Note each line in the data holding the string "results" and report it.

════

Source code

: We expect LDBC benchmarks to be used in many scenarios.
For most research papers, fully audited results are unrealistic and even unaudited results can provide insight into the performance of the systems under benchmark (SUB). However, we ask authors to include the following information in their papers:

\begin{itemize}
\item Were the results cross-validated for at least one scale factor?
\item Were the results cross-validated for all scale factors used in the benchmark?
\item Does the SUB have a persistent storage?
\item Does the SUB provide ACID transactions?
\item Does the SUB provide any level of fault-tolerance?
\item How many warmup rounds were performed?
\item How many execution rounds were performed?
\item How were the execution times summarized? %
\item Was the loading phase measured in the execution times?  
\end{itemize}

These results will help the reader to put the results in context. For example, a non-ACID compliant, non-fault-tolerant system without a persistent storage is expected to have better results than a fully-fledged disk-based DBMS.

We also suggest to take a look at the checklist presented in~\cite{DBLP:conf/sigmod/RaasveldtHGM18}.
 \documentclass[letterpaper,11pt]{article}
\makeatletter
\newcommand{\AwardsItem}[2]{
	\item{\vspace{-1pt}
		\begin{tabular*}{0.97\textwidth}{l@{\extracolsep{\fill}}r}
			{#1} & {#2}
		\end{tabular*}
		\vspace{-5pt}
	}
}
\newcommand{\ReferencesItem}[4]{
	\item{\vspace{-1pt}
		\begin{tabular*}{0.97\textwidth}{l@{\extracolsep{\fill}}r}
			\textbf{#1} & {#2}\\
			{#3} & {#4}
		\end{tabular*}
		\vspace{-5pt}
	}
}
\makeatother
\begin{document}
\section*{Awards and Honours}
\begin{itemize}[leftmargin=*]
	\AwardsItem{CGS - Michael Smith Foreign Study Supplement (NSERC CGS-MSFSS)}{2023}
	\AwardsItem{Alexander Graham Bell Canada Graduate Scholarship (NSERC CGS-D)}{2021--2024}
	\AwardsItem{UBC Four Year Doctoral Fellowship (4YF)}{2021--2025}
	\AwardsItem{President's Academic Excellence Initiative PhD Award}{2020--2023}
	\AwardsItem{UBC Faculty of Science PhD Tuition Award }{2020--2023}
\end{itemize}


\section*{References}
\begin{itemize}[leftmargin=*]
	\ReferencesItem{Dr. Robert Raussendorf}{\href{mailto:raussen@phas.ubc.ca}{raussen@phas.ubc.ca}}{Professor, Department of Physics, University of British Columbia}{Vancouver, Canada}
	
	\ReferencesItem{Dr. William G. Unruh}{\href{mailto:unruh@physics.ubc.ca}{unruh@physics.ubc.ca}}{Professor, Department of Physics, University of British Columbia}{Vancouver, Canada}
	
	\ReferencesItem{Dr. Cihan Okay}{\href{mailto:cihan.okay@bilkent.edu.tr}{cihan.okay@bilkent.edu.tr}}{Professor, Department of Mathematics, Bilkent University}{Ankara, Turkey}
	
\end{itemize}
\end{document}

════

**SOLUTION**
For most research papers, fully audited results are unrealistic and even unaudited results can provide insight into the performance of the systems under benchmark (SUB). However, we ask authors to include the following information in their papers:
\item Were the results cross-validated for at least one scale factor?
\item Were the results cross-validated for all scale factors used in the benchmark?
These results will help the reader to put the results in context. For example, a non-ACID compliant, non-fault-tolerant system without a persistent storage is expected to have better results than a fully-fledged disk-based DBMS.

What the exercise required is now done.